What to work on: Copy the records exactly. Every line must match.
Start of Records to process
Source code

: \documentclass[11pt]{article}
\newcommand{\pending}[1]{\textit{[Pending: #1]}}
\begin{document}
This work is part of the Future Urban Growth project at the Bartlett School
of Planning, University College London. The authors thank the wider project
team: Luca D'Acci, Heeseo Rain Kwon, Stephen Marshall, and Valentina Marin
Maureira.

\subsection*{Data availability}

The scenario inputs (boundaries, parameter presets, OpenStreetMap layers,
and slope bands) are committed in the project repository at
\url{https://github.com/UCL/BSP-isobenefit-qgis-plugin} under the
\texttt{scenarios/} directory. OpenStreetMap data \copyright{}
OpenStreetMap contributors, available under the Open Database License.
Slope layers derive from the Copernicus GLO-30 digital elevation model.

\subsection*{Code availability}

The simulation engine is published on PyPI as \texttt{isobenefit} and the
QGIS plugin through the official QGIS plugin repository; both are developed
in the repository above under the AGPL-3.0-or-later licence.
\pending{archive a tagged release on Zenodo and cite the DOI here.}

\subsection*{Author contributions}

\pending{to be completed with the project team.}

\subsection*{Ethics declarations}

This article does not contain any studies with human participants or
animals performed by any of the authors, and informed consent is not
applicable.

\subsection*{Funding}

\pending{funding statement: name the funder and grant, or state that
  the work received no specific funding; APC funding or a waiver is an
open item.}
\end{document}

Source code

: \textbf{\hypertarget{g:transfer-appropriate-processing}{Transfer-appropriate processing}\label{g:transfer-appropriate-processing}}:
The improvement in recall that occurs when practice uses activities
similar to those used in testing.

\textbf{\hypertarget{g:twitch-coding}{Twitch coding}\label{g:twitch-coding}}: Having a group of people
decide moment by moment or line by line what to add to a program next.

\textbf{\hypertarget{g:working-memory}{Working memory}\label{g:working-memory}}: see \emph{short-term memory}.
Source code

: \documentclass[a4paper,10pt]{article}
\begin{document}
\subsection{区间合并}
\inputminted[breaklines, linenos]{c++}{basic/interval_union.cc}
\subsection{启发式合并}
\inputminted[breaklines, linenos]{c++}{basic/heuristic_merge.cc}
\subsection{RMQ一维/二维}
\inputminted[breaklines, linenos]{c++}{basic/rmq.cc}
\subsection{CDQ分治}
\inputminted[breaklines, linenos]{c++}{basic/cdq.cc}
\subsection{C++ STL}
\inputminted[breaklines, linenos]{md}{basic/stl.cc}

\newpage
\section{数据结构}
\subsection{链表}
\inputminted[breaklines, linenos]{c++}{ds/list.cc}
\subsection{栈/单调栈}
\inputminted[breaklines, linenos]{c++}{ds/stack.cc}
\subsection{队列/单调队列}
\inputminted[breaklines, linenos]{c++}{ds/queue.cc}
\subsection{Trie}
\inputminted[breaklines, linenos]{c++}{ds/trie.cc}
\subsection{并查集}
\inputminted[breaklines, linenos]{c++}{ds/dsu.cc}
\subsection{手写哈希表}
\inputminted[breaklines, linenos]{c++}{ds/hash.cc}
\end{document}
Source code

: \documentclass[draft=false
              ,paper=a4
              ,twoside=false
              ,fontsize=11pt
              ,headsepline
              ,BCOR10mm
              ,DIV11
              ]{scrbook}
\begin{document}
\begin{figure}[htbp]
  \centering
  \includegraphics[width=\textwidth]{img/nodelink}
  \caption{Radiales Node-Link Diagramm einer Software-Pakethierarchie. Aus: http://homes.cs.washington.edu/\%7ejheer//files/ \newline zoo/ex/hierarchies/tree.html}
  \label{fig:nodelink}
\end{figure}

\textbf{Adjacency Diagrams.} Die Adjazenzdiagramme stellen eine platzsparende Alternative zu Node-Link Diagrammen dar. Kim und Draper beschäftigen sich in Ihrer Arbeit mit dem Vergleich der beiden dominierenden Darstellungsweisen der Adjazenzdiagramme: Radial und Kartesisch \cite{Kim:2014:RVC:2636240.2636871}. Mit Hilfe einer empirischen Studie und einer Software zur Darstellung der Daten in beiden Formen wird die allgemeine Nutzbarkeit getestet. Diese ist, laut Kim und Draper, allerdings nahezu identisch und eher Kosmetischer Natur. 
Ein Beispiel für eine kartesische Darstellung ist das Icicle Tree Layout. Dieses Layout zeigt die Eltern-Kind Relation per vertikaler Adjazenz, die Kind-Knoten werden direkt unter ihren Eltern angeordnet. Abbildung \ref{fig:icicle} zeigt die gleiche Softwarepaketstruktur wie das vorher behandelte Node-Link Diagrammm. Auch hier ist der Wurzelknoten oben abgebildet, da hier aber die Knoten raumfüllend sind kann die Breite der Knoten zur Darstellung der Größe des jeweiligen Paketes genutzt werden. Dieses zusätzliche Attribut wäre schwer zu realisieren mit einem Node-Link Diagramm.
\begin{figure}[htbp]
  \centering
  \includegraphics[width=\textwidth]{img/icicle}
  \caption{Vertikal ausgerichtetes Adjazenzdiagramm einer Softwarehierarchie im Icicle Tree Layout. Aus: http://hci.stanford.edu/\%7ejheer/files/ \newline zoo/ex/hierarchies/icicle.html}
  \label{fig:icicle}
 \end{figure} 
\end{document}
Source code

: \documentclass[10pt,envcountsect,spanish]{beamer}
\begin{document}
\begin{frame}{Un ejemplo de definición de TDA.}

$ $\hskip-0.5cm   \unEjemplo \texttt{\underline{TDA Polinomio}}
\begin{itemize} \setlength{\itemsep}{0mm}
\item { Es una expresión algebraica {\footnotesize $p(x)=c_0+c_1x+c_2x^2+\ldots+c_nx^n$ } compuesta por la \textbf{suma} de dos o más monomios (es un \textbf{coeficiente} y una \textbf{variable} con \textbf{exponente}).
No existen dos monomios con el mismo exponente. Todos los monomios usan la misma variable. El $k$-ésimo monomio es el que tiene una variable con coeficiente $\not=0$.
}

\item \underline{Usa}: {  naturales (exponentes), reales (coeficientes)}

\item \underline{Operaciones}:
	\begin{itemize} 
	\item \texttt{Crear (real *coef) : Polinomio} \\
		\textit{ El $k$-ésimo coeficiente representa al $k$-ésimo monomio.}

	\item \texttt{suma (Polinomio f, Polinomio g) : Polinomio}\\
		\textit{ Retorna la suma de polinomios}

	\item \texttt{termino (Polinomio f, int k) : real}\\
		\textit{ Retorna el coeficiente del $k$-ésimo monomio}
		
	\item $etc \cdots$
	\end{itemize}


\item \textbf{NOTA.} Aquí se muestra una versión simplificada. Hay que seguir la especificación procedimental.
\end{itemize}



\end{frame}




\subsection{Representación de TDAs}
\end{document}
End of Records to process
Result for this exercise:
Source code

: \documentclass[11pt]{article}
\newcommand{\pending}[1]{\textit{[Pending: #1]}}
\begin{document}
This work is part of the Future Urban Growth project at the Bartlett School
of Planning, University College London. The authors thank the wider project
team: Luca D'Acci, Heeseo Rain Kwon, Stephen Marshall, and Valentina Marin
Maureira.

\subsection*{Data availability}

The scenario inputs (boundaries, parameter presets, OpenStreetMap layers,
and slope bands) are committed in the project repository at
\url{https://github.com/UCL/BSP-isobenefit-qgis-plugin} under the
\texttt{scenarios/} directory. OpenStreetMap data \copyright{}
OpenStreetMap contributors, available under the Open Database License.
Slope layers derive from the Copernicus GLO-30 digital elevation model.

\subsection*{Code availability}

The simulation engine is published on PyPI as \texttt{isobenefit} and the
QGIS plugin through the official QGIS plugin repository; both are developed
in the repository above under the AGPL-3.0-or-later licence.
\pending{archive a tagged release on Zenodo and cite the DOI here.}

\subsection*{Author contributions}

\pending{to be completed with the project team.}

\subsection*{Ethics declarations}

This article does not contain any studies with human participants or
animals performed by any of the authors, and informed consent is not
applicable.

\subsection*{Funding}

\pending{funding statement: name the funder and grant, or state that
  the work received no specific funding; APC funding or a waiver is an
open item.}
\end{document}

Source code

: \textbf{\hypertarget{g:transfer-appropriate-processing}{Transfer-appropriate processing}\label{g:transfer-appropriate-processing}}:
The improvement in recall that occurs when practice uses activities
similar to those used in testing.

\textbf{\hypertarget{g:twitch-coding}{Twitch coding}\label{g:twitch-coding}}: Having a group of people
decide moment by moment or line by line what to add to a program next.

\textbf{\hypertarget{g:working-memory}{Working memory}\label{g:working-memory}}: see \emph{short-term memory}.
Source code

: \documentclass[a4paper,10pt]{article}
\begin{document}
\subsection{区间合并}
\inputminted[breaklines, linenos]{c++}{basic/interval_union.cc}
\subsection{启发式合并}
\inputminted[breaklines, linenos]{c++}{basic/heuristic_merge.cc}
\subsection{RMQ一维/二维}
\inputminted[breaklines, linenos]{c++}{basic/rmq.cc}
\subsection{CDQ分治}
\inputminted[breaklines, linenos]{c++}{basic/cdq.cc}
\subsection{C++ STL}
\inputminted[breaklines, linenos]{md}{basic/stl.cc}

\newpage
\section{数据结构}
\subsection{链表}
\inputminted[breaklines, linenos]{c++}{ds/list.cc}
\subsection{栈/单调栈}
\inputminted[breaklines, linenos]{c++}{ds/stack.cc}
\subsection{队列/单调队列}
\inputminted[breaklines, linenos]{c++}{ds/queue.cc}
\subsection{Trie}
\inputminted[breaklines, linenos]{c++}{ds/trie.cc}
\subsection{并查集}
\inputminted[breaklines, linenos]{c++}{ds/dsu.cc}
\subsection{手写哈希表}
\inputminted[breaklines, linenos]{c++}{ds/hash.cc}
\end{document}
Source code

: \documentclass[draft=false
              ,paper=a4
              ,twoside=false
              ,fontsize=11pt
              ,headsepline
              ,BCOR10mm
              ,DIV11
              ]{scrbook}
\begin{document}
\begin{figure}[htbp]
  \centering
  \includegraphics[width=\textwidth]{img/nodelink}
  \caption{Radiales Node-Link Diagramm einer Software-Pakethierarchie. Aus: http://homes.cs.washington.edu/\%7ejheer//files/ \newline zoo/ex/hierarchies/tree.html}
  \label{fig:nodelink}
\end{figure}

\textbf{Adjacency Diagrams.} Die Adjazenzdiagramme stellen eine platzsparende Alternative zu Node-Link Diagrammen dar. Kim und Draper beschäftigen sich in Ihrer Arbeit mit dem Vergleich der beiden dominierenden Darstellungsweisen der Adjazenzdiagramme: Radial und Kartesisch \cite{Kim:2014:RVC:2636240.2636871}. Mit Hilfe einer empirischen Studie und einer Software zur Darstellung der Daten in beiden Formen wird die allgemeine Nutzbarkeit getestet. Diese ist, laut Kim und Draper, allerdings nahezu identisch und eher Kosmetischer Natur. 
Ein Beispiel für eine kartesische Darstellung ist das Icicle Tree Layout. Dieses Layout zeigt die Eltern-Kind Relation per vertikaler Adjazenz, die Kind-Knoten werden direkt unter ihren Eltern angeordnet. Abbildung \ref{fig:icicle} zeigt die gleiche Softwarepaketstruktur wie das vorher behandelte Node-Link Diagrammm. Auch hier ist der Wurzelknoten oben abgebildet, da hier aber die Knoten raumfüllend sind kann die Breite der Knoten zur Darstellung der Größe des jeweiligen Paketes genutzt werden. Dieses zusätzliche Attribut wäre schwer zu realisieren mit einem Node-Link Diagramm.
\begin{figure}[htbp]
  \centering
  \includegraphics[width=\textwidth]{img/icicle}
  \caption{Vertikal ausgerichtetes Adjazenzdiagramm einer Softwarehierarchie im Icicle Tree Layout. Aus: http://hci.stanford.edu/\%7ejheer/files/ \newline zoo/ex/hierarchies/icicle.html}
  \label{fig:icicle}
 \end{figure} 
\end{document}
Source code

: \documentclass[10pt,envcountsect,spanish]{beamer}
\begin{document}
\begin{frame}{Un ejemplo de definición de TDA.}

$ $\hskip-0.5cm   \unEjemplo \texttt{\underline{TDA Polinomio}}
\begin{itemize} \setlength{\itemsep}{0mm}
\item { Es una expresión algebraica {\footnotesize $p(x)=c_0+c_1x+c_2x^2+\ldots+c_nx^n$ } compuesta por la \textbf{suma} de dos o más monomios (es un \textbf{coeficiente} y una \textbf{variable} con \textbf{exponente}).
No existen dos monomios con el mismo exponente. Todos los monomios usan la misma variable. El $k$-ésimo monomio es el que tiene una variable con coeficiente $\not=0$.
}

\item \underline{Usa}: {  naturales (exponentes), reales (coeficientes)}

\item \underline{Operaciones}:
	\begin{itemize} 
	\item \texttt{Crear (real *coef) : Polinomio} \\
		\textit{ El $k$-ésimo coeficiente representa al $k$-ésimo monomio.}

	\item \texttt{suma (Polinomio f, Polinomio g) : Polinomio}\\
		\textit{ Retorna la suma de polinomios}

	\item \texttt{termino (Polinomio f, int k) : real}\\
		\textit{ Retorna el coeficiente del $k$-ésimo monomio}
		
	\item $etc \cdots$
	\end{itemize}


\item \textbf{NOTA.} Aquí se muestra una versión simplificada. Hay que seguir la especificación procedimental.
\end{itemize}



\end{frame}




\subsection{Representación de TDAs}
\end{document}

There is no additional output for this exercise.